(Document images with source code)

▬▬▬▬▬▬

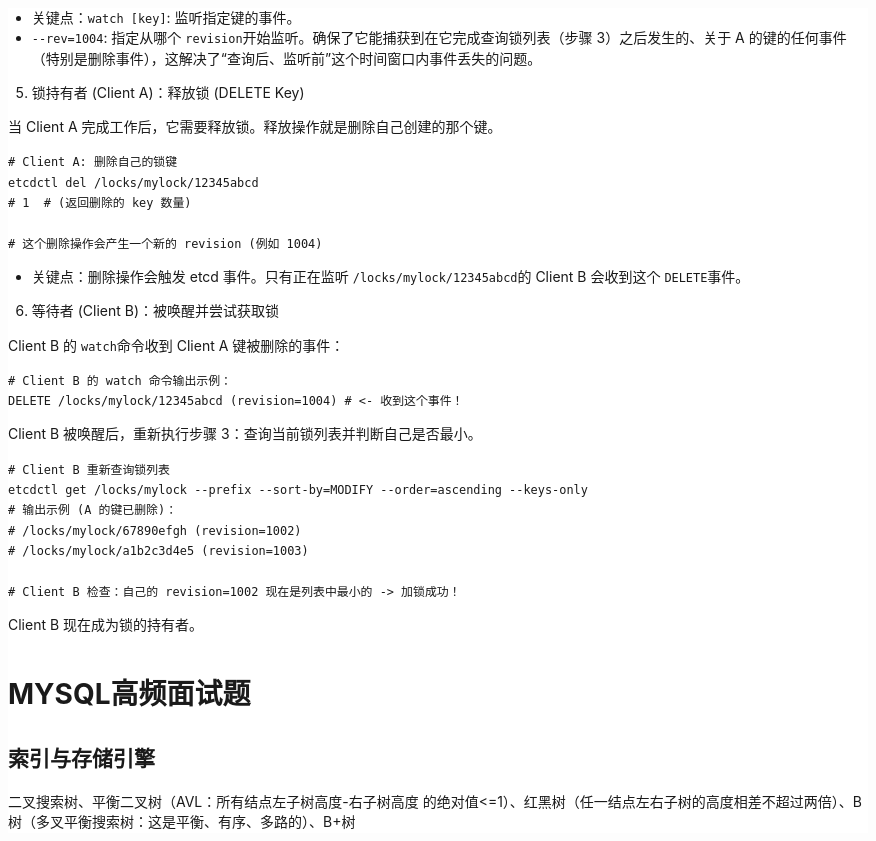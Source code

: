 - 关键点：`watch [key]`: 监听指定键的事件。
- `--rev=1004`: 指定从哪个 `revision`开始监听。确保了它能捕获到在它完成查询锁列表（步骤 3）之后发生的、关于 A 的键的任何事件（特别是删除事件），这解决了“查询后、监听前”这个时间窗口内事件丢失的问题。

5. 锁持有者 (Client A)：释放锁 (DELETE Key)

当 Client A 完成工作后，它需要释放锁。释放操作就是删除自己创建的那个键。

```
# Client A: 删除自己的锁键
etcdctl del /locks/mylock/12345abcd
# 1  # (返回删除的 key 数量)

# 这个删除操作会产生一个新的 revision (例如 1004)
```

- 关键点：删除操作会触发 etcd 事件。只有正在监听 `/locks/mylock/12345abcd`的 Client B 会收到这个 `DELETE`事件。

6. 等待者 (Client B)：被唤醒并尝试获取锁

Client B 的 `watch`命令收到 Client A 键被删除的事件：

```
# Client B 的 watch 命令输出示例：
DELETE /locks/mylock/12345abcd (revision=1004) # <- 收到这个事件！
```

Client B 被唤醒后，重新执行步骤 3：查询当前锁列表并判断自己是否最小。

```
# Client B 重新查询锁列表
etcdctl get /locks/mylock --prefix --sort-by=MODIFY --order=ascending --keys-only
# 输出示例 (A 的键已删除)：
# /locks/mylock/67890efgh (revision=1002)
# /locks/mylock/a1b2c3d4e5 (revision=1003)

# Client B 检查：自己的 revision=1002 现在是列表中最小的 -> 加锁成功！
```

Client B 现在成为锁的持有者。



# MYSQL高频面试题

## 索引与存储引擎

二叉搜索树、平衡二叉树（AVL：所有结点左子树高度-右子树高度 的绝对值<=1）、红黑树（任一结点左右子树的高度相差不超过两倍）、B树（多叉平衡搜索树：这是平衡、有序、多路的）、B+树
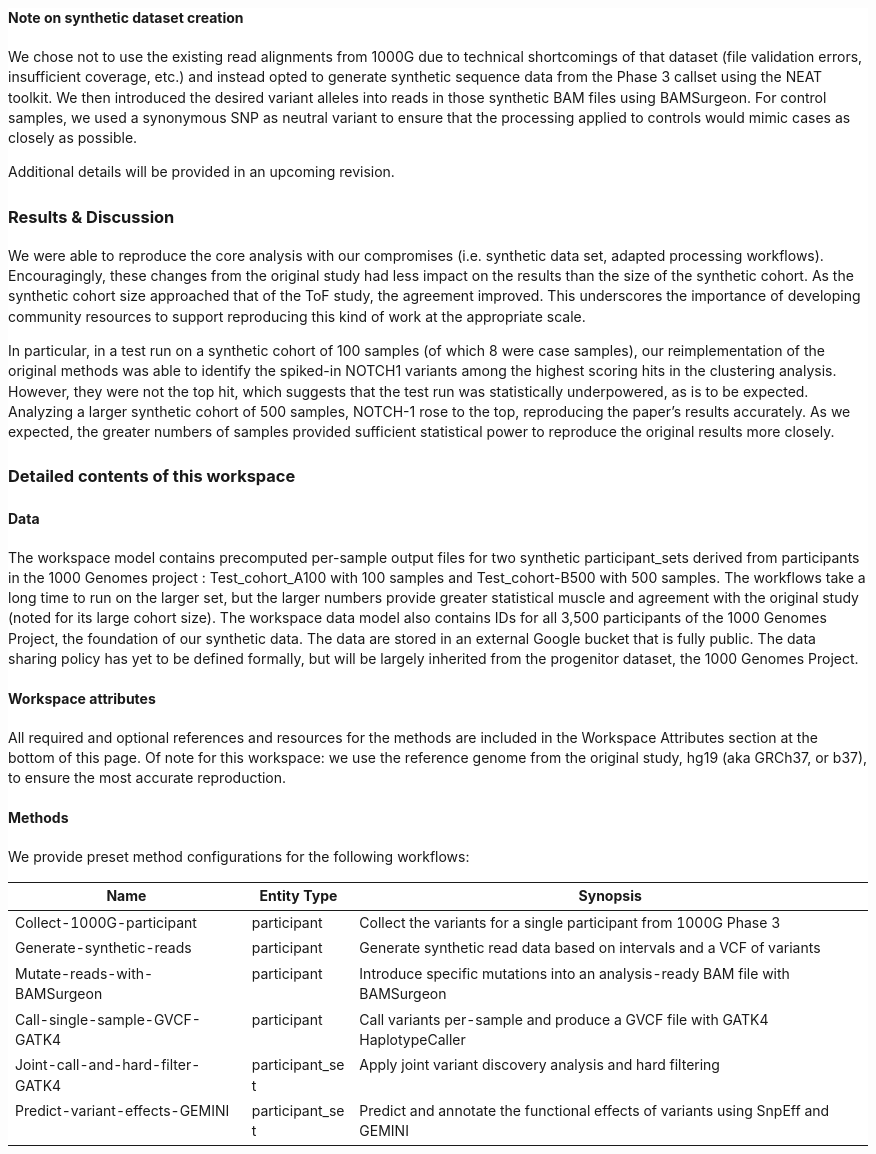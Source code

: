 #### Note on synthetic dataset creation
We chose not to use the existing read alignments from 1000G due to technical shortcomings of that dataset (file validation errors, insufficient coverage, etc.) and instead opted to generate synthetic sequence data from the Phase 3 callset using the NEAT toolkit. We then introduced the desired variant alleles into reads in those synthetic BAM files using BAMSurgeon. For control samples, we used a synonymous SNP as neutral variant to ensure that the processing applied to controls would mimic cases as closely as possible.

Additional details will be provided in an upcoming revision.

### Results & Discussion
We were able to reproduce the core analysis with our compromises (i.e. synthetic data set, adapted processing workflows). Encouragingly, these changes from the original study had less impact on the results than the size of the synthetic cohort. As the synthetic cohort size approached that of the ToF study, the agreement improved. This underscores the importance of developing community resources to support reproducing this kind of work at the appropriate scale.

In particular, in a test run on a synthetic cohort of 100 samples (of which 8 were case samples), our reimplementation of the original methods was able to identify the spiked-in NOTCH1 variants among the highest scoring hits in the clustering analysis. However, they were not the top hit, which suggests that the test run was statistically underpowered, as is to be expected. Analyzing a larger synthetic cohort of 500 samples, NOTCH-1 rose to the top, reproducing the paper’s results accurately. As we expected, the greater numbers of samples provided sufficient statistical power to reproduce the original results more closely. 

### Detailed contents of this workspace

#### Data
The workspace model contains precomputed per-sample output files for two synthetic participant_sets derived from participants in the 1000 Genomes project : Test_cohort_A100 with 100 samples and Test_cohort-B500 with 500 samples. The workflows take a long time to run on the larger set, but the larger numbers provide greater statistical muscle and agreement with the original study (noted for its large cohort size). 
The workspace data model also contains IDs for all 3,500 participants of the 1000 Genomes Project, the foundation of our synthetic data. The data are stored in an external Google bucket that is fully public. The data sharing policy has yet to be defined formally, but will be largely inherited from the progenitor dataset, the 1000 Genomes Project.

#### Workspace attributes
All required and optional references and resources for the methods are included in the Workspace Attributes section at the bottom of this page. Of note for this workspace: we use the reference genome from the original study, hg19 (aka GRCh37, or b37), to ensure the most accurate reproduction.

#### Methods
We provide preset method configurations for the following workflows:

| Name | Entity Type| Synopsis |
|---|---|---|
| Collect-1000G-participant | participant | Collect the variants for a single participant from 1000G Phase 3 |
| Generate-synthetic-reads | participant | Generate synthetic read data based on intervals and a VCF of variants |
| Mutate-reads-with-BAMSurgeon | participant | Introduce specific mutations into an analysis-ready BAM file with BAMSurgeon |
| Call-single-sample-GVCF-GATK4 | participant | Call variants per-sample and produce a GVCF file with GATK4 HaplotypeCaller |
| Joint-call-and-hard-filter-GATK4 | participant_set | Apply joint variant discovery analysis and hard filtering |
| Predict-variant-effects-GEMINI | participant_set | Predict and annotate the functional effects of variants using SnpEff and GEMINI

▬▬▬▬▬▬

**WHAT YOU NEED TO DO:** With pictures removed, write out exactly each line of the entries from the first through the line that holds "### Results & Discussion".

**RESULT OF THIS TASK:**
Source code

: - 关键点：`watch [key]`: 监听指定键的事件。
- `--rev=1004`: 指定从哪个 `revision`开始监听。确保了它能捕获到在它完成查询锁列表（步骤 3）之后发生的、关于 A 的键的任何事件（特别是删除事件），这解决了“查询后、监听前”这个时间窗口内事件丢失的问题。

5. 锁持有者 (Client A)：释放锁 (DELETE Key)

当 Client A 完成工作后，它需要释放锁。释放操作就是删除自己创建的那个键。

```
# Client A: 删除自己的锁键
etcdctl del /locks/mylock/12345abcd
# 1  # (返回删除的 key 数量)

# 这个删除操作会产生一个新的 revision (例如 1004)
```

- 关键点：删除操作会触发 etcd 事件。只有正在监听 `/locks/mylock/12345abcd`的 Client B 会收到这个 `DELETE`事件。

6. 等待者 (Client B)：被唤醒并尝试获取锁

Client B 的 `watch`命令收到 Client A 键被删除的事件：

```
# Client B 的 watch 命令输出示例：
DELETE /locks/mylock/12345abcd (revision=1004) # <- 收到这个事件！
```

Client B 被唤醒后，重新执行步骤 3：查询当前锁列表并判断自己是否最小。

```
# Client B 重新查询锁列表
etcdctl get /locks/mylock --prefix --sort-by=MODIFY --order=ascending --keys-only
# 输出示例 (A 的键已删除)：
# /locks/mylock/67890efgh (revision=1002)
# /locks/mylock/a1b2c3d4e5 (revision=1003)

# Client B 检查：自己的 revision=1002 现在是列表中最小的 -> 加锁成功！
```

Client B 现在成为锁的持有者。



# MYSQL高频面试题

## 索引与存储引擎

二叉搜索树、平衡二叉树（AVL：所有结点左子树高度-右子树高度 的绝对值<=1）、红黑树（任一结点左右子树的高度相差不超过两倍）、B树（多叉平衡搜索树：这是平衡、有序、多路的）、B+树
Source code

: #### Note on synthetic dataset creation
We chose not to use the existing read alignments from 1000G due to technical shortcomings of that dataset (file validation errors, insufficient coverage, etc.) and instead opted to generate synthetic sequence data from the Phase 3 callset using the NEAT toolkit. We then introduced the desired variant alleles into reads in those synthetic BAM files using BAMSurgeon. For control samples, we used a synonymous SNP as neutral variant to ensure that the processing applied to controls would mimic cases as closely as possible.

Additional details will be provided in an upcoming revision.

### Results & Discussion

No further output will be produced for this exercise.